The 29-page report, The Cool Way to Heat Homes [pdf], says technological improvements have made heat pumps a cost-effective pathway to reduce building emissions. “Single-speed heat pumps are now only marginally more costly to manufacture than comparable central air conditioners. And more efficient variable-speed and cold-climate units are becoming increasingly affordable, making the transition to clean heating more feasible than ever.”

The recent improvements make heat pumps as effective as central air in quelling the often deadly summer heat. But they keep on working in winter, when air conditioning shuts down—delivering a significant emissions reduction, even in jurisdictions that still produce electricity from fossil fuels.

“A single-stage heat pump that meets the current minimum efficiency standards will, on average, produce 220% more heat energy than it consumes in electricity,” the report explains. “A variable-speed cold-climate unit can run at 400% efficiency or more.” By contrast, some electric resistance heating can operate at 100% efficiency, and fossil fuel furnaces generally fall between 80 to 90% for existing units, 95% for new gas or propane units.

“Because heat pumps leverage the energy that goes into them so effectively, generating electricity with methane gas (for example) and then powering a heat pump can be more efficient than burning that gas for heat would be,” the report says.

“Depending on the local climate, the quality of the building insulation, and air sealing, and the capabilities of the unit, a heat pump may meet all of a home’s heating load,” the authors add.
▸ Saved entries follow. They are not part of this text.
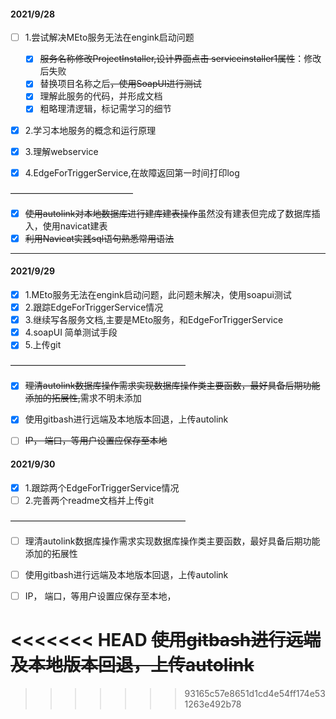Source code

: #### 2021/9/28

- [ ] 1.尝试解决MEto服务无法在engink启动问题
  - [x] ​	~~服务名称修改ProjectInstaller,设计界面点击	serviceinstaller1属性~~：修改后失败
  - [x] ​	替换项目名称之后~~，使用SoapUI进行测试~~
  - [x] ​	理解此服务的代码，并形成文档
  - [x] ​    粗略理清逻辑，标记需学习的细节
- [x] 2.学习本地服务的概念和运行原理
- [x] 3.理解webservice

- [x] 4.EdgeForTriggerService,在故障返回第一时间打印log

——————————————

- [x] ~~使用autolink对本地数据库进行建库建表操作~~虽然没有建表但完成了数据库插入，使用navicat建表
- [x] ~~利用Navicat实践sql语句熟悉常用语法~~

----------



#### 2021/9/29

- [x] 1.MEto服务无法在engink启动问题，此问题未解决，使用soapui测试
- [x] 2.跟踪EdgeForTriggerService情况
- [x] 3.继续写各服务文档,主要是MEto服务，和EdgeForTriggerService
- [x] 4.soapUI 简单测试手段
- [x] 5.上传git

————————————————————

- [x] ~~理清autolink数据库操作需求实现数据库操作类主要函数，最好具备后期功能添加的拓展性,~~需求不明未添加
- [x] 使用gitbash进行远端及本地版本回退，上传autolink

- [ ] ~~IP， 端口，等用户设置应保存至本地~~



#### 2021/9/30

- [x] 1.跟踪两个EdgeForTriggerService情况
- [ ] 2.完善两个readme文档并上传git

————————————————————

- [ ] 理清autolink数据库操作需求实现数据库操作类主要函数，最好具备后期功能添加的拓展性

- [ ] 使用gitbash进行远端及本地版本回退，上传autolink

- [ ] IP， 端口，等用户设置应保存至本地，

<<<<<<< HEAD
~~使用gitbash进行远端及本地版本回退，上传autolink~~
=======
>>>>>>> 93165c57e8651d1cd4e54ff174e531263e492b78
But even a hybrid system, where a heat pump is combined with some other, pre-existing heating source, “can help build a foundation for long-term electrification by increasing familiarity with heat pumps among both consumers and contractors.”

That familiarity would appear to be needed. While Canadians brought home 36,000 new ducted heat pumps in 2022, they bought 10 times as many central air conditioners, the report states. Those numbers reflect at least five major barriers to uptake: lower familiarity with heat pumps, infrequent purchasing, short turnaround times when a household needs to replace its cooling system, limited availability of heat pumps, and higher up-front costs (even though they’re paid back through future energy savings).

The report urges governments at all levels to seize “a rare ‘win-win’ opportunity” that can deliver the cooling families need and want “with minimal disruption to manufacturers, distributors, installers, and consumers.” It suggests a national mandate requiring all central air conditioners to also have heating capabilities as “the most straightforward way to transform the market”, but also cites building codes and performance standards, incentives for manufacturers and distributors, and complementary policies for large commercial and multi-unit buildings as important tools in the implementation toolbox.